Hyperfine: A command-line benchmarking tool

1. forrestthewoods ◴[19 Nov 24 06:37 UTC] No.42180588[source]▶

Hyperfine is hyper frustrating because it only works with really really fine microsecond level benchmarks. Once you get into the millisecond range it’s worthless.

replies(2): >>42180660 #>>42182084 #

2. anotherhue ◴[19 Nov 24 06:50 UTC] No.42180660[source]▶

>>42180588 (TP) #

It spawns a new process each time right? I would think that would but a cap on how accurate it can get.

For my purposes I use it all the time though, quick and easy sanity-check.
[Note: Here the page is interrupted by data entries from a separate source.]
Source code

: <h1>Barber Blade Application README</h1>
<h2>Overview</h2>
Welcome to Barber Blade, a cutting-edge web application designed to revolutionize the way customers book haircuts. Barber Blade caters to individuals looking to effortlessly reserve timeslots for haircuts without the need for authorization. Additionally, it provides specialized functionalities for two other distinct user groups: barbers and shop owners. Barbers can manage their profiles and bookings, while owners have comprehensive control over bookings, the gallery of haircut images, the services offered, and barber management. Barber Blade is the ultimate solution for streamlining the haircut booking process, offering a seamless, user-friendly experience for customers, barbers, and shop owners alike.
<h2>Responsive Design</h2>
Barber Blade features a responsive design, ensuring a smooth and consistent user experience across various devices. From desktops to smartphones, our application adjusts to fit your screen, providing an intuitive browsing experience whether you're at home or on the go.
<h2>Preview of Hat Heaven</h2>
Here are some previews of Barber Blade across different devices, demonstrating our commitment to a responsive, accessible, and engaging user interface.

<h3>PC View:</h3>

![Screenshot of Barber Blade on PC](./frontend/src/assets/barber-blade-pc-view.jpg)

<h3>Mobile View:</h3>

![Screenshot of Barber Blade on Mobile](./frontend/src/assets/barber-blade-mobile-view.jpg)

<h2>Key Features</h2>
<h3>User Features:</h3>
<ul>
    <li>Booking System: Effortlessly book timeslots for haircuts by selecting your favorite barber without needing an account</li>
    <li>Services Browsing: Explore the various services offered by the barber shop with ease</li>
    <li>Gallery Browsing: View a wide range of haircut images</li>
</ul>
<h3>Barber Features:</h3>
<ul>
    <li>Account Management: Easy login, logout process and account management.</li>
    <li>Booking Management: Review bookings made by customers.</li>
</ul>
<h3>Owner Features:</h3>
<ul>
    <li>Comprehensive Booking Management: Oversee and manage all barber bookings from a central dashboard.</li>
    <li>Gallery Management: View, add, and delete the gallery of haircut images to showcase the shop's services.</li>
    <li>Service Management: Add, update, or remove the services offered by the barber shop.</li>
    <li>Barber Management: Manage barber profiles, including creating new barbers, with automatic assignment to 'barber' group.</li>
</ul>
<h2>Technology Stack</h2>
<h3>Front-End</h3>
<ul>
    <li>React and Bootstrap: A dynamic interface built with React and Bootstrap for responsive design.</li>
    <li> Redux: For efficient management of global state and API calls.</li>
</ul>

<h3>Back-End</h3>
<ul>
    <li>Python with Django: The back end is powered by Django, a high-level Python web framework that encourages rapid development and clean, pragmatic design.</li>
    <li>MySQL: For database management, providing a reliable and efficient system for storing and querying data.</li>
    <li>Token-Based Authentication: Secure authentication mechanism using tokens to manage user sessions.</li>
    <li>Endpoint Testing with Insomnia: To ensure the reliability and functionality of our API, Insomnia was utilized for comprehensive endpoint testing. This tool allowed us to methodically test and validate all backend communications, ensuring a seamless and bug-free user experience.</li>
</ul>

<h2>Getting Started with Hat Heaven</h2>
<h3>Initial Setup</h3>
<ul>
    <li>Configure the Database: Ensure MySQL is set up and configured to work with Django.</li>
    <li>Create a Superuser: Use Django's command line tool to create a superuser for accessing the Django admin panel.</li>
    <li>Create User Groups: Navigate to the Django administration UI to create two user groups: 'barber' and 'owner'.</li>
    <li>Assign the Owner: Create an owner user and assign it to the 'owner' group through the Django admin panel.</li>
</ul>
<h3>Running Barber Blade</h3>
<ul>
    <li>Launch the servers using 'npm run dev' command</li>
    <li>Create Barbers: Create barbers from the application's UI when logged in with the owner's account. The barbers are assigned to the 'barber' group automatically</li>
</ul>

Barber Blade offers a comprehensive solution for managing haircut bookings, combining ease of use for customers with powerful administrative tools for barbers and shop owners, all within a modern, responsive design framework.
replies(2): >>42180722 #>>42180749 #

3. forrestthewoods ◴[19 Nov 24 07:03 UTC] No.42180722[source]▶

>>42180660 #

The issue is it runs a kajillion tests to try and be “statistical”. But there’s no good way to say “just run it for 5 seconds and give me the best answer you can”. It’s very much designed for nanosecond to low microsecond benchmarks. Trying to fight this is trying to smash a square peg through a round hole.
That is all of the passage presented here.